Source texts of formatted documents

******

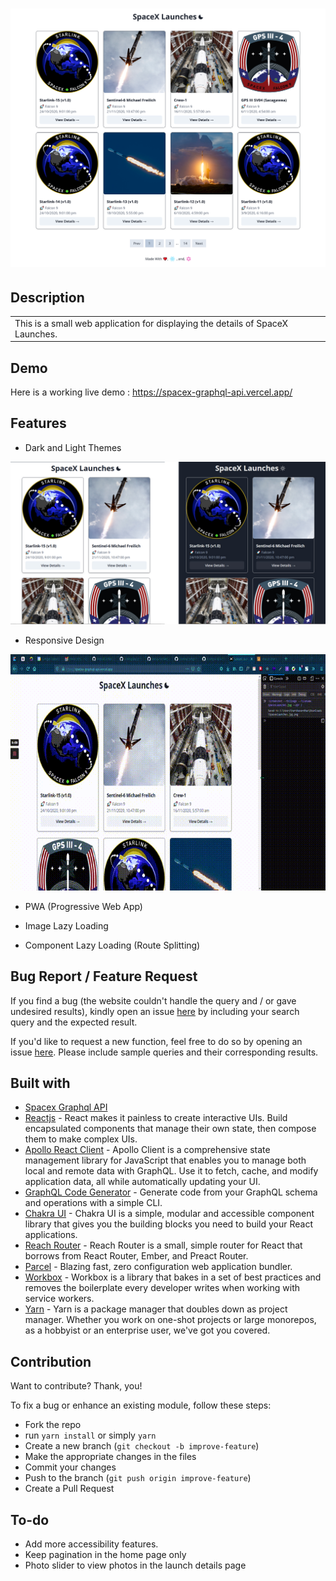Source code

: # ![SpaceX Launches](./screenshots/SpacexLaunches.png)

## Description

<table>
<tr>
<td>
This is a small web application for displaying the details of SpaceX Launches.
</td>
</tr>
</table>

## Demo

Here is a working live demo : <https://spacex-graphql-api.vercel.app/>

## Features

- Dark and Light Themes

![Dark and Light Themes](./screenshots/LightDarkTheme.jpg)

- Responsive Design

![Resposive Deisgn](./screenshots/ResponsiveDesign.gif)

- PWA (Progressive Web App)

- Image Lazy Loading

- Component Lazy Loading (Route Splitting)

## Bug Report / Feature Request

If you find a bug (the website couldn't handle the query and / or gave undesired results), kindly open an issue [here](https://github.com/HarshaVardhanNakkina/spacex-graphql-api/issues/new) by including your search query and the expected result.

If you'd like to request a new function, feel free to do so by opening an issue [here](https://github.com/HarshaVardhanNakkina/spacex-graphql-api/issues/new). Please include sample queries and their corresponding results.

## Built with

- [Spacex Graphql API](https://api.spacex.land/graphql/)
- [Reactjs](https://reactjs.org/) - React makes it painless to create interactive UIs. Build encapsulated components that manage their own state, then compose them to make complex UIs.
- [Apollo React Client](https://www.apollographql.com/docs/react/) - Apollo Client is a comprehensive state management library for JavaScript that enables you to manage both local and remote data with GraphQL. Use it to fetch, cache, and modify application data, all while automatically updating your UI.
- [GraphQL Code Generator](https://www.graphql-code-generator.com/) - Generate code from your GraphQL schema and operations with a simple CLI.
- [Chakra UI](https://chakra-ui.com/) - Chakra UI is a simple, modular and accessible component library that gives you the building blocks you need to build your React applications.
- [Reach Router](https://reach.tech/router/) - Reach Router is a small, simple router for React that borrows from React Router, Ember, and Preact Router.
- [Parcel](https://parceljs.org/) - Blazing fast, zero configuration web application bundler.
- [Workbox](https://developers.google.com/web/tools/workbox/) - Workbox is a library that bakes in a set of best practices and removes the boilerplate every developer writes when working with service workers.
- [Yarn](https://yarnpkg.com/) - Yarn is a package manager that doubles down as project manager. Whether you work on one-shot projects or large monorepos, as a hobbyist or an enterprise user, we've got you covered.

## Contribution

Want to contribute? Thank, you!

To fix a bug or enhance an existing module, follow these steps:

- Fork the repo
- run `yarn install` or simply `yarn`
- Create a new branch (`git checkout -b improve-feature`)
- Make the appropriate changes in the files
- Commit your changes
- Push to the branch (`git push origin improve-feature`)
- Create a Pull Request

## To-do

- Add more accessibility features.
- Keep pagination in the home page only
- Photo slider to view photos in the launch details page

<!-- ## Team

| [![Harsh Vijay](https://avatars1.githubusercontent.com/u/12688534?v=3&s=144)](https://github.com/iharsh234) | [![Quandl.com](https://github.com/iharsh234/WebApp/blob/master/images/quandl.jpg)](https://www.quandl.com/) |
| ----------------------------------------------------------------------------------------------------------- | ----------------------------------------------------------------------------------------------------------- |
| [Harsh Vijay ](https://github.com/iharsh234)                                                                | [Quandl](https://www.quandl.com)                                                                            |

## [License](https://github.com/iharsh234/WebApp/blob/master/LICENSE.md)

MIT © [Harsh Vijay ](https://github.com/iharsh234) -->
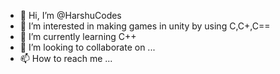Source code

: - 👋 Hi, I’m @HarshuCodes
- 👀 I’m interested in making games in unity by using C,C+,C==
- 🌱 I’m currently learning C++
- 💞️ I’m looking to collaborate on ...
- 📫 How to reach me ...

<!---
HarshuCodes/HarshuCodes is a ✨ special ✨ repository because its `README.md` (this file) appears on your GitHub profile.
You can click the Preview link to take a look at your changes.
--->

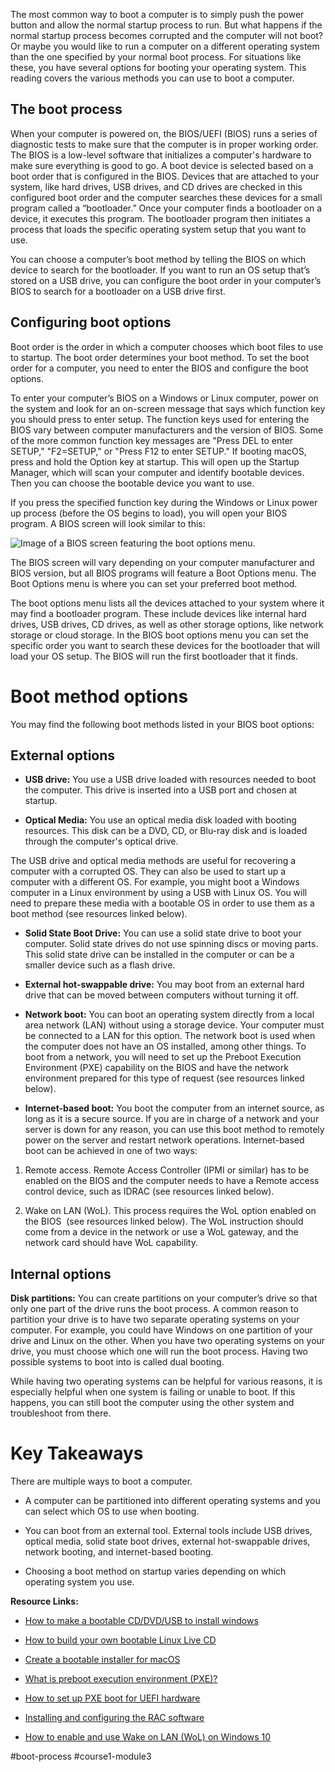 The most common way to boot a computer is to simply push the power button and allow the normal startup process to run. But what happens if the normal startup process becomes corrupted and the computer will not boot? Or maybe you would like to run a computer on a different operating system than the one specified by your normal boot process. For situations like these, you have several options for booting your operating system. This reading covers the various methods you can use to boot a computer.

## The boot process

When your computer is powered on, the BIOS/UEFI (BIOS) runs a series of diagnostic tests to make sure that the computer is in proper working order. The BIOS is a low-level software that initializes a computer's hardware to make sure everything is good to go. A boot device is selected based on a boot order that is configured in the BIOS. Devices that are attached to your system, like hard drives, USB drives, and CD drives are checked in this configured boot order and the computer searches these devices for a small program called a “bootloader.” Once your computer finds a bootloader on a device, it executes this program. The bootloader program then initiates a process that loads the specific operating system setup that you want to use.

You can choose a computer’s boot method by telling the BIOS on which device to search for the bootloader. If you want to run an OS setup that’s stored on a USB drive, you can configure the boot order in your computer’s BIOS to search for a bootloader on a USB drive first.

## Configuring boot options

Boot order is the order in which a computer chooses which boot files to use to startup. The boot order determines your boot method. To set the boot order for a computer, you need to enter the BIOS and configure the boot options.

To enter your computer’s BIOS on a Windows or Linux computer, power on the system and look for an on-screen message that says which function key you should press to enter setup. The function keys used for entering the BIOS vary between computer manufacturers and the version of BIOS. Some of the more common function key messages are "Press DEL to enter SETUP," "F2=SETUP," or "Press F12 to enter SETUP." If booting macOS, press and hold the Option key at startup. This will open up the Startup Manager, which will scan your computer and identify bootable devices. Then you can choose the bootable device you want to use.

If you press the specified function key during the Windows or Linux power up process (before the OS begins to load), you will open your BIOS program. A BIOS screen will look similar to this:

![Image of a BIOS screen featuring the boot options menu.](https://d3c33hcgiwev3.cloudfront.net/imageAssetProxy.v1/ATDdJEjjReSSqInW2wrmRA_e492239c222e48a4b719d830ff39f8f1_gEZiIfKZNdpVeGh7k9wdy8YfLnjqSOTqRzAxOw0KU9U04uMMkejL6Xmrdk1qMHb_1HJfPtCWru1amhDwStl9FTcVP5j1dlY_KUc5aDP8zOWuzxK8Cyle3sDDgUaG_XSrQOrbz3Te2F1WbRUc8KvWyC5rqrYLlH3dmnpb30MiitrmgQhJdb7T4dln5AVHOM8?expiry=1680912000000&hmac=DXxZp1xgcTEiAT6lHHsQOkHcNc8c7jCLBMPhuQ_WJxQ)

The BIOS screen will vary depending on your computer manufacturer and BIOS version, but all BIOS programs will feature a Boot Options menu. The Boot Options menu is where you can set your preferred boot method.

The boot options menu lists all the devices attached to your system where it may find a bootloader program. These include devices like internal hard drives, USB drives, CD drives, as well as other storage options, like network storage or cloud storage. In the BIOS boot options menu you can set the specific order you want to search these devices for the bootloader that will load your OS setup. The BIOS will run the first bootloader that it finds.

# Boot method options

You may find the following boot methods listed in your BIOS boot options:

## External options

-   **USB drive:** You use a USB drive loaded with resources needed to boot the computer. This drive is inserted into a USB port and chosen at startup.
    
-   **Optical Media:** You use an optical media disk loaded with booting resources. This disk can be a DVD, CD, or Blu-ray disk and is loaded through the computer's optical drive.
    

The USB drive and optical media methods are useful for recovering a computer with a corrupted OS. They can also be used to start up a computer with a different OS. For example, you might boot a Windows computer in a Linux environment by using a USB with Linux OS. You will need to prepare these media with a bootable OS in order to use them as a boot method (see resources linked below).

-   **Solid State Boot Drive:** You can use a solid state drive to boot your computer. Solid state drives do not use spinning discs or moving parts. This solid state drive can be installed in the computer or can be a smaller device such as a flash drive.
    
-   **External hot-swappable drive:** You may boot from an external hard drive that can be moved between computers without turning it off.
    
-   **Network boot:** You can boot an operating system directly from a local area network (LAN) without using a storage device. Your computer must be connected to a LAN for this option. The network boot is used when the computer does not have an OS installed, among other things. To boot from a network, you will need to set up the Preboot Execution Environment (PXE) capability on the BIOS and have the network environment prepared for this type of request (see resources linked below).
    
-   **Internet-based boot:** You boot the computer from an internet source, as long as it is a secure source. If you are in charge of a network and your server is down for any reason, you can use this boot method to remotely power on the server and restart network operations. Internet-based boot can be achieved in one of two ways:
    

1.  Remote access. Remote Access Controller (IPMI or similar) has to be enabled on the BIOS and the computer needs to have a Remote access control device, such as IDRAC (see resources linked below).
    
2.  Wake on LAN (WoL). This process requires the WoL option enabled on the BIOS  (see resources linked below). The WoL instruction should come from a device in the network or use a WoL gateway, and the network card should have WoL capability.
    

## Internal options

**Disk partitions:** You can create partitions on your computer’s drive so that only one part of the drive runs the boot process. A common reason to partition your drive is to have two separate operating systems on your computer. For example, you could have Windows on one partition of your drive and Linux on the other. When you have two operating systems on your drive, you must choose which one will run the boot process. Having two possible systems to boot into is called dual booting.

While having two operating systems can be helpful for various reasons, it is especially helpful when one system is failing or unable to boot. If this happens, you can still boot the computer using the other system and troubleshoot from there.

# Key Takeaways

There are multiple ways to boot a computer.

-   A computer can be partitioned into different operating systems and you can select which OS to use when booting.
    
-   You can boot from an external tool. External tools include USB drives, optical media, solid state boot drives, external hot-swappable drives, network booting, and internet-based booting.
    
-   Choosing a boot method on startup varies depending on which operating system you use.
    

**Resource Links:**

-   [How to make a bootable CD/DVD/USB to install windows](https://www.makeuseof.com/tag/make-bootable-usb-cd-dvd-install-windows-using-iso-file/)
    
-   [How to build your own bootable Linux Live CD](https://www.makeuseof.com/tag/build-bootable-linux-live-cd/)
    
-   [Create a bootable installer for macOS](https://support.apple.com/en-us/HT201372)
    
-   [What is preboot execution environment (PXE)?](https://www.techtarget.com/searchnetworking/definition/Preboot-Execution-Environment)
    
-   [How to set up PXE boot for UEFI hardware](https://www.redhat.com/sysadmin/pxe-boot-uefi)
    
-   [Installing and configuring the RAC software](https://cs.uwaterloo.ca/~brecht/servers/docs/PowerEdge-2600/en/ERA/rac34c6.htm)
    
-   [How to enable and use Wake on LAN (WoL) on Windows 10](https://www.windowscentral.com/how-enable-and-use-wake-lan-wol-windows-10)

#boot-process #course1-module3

******

### About this task
Read the records above. Show each line that has the string "enabled".

### Response to the exercise
1.  Remote access. Remote Access Controller (IPMI or similar) has to be enabled on the BIOS and the computer needs to have a Remote access control device, such as IDRAC (see resources linked below).
2.  Wake on LAN (WoL). This process requires the WoL option enabled on the BIOS  (see resources linked below). The WoL instruction should come from a device in the network or use a WoL gateway, and the network card should have WoL capability.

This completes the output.